W swojej rodzinnej wsi, będąc już na emeryturze, uprawiał ziemniaki i bawiło go to niemal tak jak działania muzyczne. Te zresztą lubił nazywać jak twórczość ludową: rzeźbienie w dźwięku, dzierganie, robótki ręczne, wycinanki, wyklejanki, rękodzieło. Do swojej jedynej płyty z materiałem prapremierowym „ERdada”, wydanej dwa lata temu (pierwsze dwie litery to inicjały imienia i nazwiska, określenia dada nie trzeba tłumaczyć), w wydaniu de luxe opakowanym w pudełko od dawnych magnetofonowych taśm studyjnych, dołączył szczególny prezent: „naszyjnik” zrobiony z podsuszonego plasterka ziemniaka nanizanego na ścinek taśmy.

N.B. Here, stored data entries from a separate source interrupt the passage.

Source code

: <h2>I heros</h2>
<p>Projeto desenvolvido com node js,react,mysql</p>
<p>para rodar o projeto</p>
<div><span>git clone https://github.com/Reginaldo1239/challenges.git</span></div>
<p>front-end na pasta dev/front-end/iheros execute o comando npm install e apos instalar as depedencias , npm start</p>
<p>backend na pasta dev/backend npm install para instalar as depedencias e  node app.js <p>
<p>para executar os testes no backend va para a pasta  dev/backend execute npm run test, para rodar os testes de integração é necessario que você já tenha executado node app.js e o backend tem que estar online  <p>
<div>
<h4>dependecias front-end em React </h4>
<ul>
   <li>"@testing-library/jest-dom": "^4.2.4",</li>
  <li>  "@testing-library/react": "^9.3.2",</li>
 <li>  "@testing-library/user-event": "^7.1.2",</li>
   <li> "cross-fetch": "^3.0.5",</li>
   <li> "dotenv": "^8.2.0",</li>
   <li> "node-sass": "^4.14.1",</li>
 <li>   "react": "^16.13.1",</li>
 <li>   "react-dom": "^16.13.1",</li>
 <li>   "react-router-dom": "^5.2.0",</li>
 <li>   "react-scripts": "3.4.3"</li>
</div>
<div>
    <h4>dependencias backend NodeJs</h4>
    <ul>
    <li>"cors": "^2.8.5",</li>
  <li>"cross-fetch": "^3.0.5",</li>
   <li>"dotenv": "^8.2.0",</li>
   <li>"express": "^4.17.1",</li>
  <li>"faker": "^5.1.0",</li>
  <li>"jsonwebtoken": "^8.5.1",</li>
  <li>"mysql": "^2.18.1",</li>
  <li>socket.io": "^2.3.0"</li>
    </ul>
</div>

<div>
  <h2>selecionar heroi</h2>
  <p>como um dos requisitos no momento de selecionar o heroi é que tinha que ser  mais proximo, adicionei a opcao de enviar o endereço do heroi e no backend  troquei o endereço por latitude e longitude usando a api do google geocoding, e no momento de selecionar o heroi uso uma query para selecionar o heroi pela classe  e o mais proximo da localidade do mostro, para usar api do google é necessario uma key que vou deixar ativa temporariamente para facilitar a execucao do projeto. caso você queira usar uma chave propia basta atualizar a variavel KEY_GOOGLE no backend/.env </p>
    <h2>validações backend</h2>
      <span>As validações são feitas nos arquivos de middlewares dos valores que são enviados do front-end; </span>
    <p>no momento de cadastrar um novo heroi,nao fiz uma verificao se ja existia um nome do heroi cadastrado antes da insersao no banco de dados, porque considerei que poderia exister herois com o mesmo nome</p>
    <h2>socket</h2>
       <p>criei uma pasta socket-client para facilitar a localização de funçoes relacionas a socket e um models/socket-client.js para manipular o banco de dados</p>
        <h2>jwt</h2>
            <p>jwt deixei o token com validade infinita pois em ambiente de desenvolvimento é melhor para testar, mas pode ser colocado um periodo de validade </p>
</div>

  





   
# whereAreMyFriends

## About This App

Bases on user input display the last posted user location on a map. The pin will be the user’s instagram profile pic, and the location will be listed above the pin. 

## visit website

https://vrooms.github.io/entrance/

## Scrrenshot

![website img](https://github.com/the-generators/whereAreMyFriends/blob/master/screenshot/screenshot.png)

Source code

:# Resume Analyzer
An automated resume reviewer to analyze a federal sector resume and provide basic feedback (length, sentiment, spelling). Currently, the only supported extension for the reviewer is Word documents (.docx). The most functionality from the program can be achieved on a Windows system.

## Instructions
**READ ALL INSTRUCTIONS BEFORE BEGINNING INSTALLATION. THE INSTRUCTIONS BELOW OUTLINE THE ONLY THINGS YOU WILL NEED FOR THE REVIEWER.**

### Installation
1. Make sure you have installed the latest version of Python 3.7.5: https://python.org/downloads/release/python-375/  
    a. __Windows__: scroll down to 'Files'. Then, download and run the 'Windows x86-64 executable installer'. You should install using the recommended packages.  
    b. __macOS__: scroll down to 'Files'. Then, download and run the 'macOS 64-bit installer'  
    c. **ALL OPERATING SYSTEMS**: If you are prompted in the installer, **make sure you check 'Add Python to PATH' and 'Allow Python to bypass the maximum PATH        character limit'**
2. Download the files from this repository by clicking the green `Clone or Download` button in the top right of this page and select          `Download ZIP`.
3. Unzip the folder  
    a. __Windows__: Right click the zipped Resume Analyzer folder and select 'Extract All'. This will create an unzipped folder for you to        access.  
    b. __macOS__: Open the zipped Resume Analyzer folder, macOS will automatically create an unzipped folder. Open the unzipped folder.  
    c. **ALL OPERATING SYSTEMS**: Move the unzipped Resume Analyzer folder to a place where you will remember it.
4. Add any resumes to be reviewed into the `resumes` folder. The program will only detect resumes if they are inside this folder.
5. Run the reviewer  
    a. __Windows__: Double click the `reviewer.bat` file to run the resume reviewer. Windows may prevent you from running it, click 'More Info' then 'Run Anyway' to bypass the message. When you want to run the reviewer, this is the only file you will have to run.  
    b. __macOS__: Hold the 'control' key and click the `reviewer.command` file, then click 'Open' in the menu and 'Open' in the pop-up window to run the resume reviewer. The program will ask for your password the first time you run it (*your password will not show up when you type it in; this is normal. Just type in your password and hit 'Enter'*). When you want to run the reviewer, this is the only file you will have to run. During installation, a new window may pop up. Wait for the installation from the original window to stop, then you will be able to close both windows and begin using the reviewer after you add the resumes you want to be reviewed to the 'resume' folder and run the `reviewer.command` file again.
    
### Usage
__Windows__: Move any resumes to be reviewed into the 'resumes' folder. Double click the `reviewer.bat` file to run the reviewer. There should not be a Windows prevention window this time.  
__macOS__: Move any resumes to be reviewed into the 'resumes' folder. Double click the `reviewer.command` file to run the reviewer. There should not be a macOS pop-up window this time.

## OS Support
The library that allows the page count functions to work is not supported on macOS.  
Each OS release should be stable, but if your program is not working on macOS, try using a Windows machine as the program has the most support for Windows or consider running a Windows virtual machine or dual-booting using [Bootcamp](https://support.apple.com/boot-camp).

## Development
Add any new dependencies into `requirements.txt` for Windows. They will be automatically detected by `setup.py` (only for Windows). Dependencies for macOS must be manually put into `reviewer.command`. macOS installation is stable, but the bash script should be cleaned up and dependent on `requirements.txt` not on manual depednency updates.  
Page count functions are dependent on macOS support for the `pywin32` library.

Na takich ścinkach pracował całe życie. Również ostatnie utwory powstały w taki właśnie sposób, bez komputerów i samplerów, a tytułowa „ERdada” (poza tym na płycie są dzieła „Dzięcielina pałała”, „Memini tui” i „Elektrowyzwoliny”) została zmontowana w jeden dzień.
Przodek didżejów
Przez lata we współtworzonym przez niego Studiu Eksperymentalnym Polskiego Radia Rudnik współpracował z kompozytorami, w tym z Krzysztofem Pendereckim, Bogusławem Schaefferem, François-Bernardem Mâche’em i Arnem Nordheimem. Mawiał, że sam również został kompozytorem, ponieważ się nudził, kiedy nie miał „klientów”. Był ceniony w Europie, nagrodzony kilkakrotnie na Międzynarodowym Konkursie Muzyki Elektroakustycznej w Bourges (w tym najwyższą nagrodą Euphonie d’Or). Był też współzdobywcą najwyższej nagrody dla twórców w dziedzinie mediów elektronicznych – Prix Italia za legendarny baletowy film „Gry” z jego muzyką, w reżyserii Grzegorza Lasoty i choreografii Conrada Drzewieckiego.